HOW TO COMPLETE THIS TASK ▸ Look through the records below for the word "conclusion". Report how many lines have it, and only that number.

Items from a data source
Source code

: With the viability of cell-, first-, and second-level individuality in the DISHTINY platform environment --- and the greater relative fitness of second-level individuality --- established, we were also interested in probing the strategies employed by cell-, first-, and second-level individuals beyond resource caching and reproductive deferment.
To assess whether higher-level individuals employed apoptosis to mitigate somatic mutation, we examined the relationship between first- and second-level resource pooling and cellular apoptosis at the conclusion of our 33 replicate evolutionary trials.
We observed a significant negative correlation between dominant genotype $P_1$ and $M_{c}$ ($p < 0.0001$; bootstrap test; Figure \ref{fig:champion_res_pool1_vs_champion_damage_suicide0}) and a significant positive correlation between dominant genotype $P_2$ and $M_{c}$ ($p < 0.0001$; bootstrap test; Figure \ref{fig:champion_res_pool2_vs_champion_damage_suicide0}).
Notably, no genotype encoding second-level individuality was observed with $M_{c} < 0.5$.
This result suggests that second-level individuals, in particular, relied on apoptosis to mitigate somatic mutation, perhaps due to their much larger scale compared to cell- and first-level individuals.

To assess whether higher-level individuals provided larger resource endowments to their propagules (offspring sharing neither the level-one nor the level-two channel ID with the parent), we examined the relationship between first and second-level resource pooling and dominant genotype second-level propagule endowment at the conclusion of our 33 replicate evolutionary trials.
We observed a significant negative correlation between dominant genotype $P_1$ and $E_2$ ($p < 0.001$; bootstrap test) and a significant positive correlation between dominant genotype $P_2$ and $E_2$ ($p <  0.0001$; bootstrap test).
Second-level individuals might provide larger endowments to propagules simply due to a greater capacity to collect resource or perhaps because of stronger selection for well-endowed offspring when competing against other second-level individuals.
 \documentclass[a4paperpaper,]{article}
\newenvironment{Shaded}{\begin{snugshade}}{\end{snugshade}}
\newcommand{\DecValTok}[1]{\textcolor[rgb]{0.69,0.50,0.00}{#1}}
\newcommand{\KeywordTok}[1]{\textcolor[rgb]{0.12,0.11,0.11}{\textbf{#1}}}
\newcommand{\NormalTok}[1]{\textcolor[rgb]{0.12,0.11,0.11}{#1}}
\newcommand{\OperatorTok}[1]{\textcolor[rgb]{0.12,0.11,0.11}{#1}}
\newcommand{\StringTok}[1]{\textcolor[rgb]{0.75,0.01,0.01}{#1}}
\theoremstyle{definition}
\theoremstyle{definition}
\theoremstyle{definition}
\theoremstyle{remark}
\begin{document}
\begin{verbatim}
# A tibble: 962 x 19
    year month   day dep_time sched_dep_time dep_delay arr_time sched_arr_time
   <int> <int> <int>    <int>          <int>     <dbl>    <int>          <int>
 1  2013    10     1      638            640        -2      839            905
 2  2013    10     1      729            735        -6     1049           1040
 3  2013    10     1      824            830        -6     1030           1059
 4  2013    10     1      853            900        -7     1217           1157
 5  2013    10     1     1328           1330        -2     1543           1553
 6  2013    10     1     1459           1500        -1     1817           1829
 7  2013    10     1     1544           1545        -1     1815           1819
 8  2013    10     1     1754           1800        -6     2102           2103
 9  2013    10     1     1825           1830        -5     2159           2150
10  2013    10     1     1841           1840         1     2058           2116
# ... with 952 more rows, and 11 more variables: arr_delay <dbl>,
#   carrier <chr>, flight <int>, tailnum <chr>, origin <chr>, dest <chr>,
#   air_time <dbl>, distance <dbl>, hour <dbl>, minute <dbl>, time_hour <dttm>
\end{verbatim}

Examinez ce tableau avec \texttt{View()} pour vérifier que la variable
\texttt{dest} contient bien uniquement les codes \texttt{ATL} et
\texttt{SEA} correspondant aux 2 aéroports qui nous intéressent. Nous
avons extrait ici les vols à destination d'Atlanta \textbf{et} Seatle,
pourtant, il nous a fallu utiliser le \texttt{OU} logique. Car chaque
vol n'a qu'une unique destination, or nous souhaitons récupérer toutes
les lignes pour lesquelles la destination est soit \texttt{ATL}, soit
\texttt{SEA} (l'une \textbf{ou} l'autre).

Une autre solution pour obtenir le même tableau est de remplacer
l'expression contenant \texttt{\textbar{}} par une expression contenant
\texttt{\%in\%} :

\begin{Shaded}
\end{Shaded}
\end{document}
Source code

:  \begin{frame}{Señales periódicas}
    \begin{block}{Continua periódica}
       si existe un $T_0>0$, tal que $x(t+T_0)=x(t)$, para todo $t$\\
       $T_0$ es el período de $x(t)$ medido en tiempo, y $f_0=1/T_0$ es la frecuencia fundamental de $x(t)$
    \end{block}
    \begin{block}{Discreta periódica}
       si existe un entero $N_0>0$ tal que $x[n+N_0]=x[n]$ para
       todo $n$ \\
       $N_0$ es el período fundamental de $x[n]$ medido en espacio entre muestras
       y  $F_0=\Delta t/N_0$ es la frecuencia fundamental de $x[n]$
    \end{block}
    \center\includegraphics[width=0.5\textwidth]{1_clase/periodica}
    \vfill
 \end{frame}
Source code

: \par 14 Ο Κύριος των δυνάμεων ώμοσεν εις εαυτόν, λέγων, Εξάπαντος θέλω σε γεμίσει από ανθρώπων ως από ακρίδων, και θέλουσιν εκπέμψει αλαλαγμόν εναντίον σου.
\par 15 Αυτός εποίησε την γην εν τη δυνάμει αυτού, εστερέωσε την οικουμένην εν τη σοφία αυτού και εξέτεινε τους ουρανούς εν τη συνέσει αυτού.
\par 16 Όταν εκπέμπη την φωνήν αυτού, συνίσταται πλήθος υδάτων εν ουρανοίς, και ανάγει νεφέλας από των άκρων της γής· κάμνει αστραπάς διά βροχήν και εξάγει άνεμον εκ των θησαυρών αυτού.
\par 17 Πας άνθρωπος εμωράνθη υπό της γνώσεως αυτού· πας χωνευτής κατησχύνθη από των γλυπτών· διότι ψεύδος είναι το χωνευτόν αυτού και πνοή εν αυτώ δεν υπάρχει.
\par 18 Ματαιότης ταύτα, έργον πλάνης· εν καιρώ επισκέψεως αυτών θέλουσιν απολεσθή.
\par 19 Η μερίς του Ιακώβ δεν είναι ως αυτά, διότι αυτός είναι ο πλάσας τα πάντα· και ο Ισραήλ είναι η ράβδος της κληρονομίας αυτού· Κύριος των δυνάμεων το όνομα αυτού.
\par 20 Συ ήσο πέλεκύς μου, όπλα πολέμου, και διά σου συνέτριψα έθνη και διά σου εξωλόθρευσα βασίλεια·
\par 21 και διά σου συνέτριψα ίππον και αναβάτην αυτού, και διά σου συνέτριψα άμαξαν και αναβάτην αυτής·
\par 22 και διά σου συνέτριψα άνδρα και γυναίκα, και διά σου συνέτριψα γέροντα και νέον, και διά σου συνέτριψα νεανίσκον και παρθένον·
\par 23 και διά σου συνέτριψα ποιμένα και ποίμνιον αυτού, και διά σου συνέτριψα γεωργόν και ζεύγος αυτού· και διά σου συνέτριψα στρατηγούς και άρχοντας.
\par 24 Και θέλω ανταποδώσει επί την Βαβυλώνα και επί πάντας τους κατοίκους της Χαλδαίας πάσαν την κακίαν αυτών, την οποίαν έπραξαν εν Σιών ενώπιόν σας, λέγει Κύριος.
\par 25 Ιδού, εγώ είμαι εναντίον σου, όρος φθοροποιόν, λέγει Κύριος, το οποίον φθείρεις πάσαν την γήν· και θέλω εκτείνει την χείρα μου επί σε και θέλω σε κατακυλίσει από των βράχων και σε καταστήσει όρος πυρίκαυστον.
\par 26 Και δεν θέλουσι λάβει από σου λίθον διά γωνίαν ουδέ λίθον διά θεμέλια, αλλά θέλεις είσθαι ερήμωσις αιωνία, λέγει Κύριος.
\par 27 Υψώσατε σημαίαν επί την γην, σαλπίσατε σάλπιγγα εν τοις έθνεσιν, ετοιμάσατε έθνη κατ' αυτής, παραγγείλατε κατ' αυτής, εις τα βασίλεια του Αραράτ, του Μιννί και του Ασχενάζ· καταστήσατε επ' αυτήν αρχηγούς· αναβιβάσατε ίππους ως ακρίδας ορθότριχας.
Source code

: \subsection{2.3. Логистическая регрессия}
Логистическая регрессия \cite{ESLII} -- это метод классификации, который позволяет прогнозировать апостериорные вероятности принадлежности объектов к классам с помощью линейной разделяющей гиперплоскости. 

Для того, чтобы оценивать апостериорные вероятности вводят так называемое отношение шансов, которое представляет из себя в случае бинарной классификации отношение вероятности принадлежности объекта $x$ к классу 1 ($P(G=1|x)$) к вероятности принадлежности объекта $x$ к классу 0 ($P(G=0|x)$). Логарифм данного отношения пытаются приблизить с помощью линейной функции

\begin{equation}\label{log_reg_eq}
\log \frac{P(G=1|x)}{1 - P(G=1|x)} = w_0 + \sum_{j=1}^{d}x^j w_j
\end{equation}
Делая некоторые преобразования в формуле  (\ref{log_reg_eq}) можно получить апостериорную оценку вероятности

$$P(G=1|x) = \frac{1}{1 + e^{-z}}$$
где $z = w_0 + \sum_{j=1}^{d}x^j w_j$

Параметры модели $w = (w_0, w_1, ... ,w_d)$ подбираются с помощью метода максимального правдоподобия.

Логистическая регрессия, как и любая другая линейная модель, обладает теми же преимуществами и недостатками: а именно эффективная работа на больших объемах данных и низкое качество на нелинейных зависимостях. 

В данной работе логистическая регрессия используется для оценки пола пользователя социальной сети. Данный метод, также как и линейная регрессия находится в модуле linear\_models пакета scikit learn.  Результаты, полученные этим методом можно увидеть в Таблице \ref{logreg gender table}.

RESPONSE BELOW ▸ 2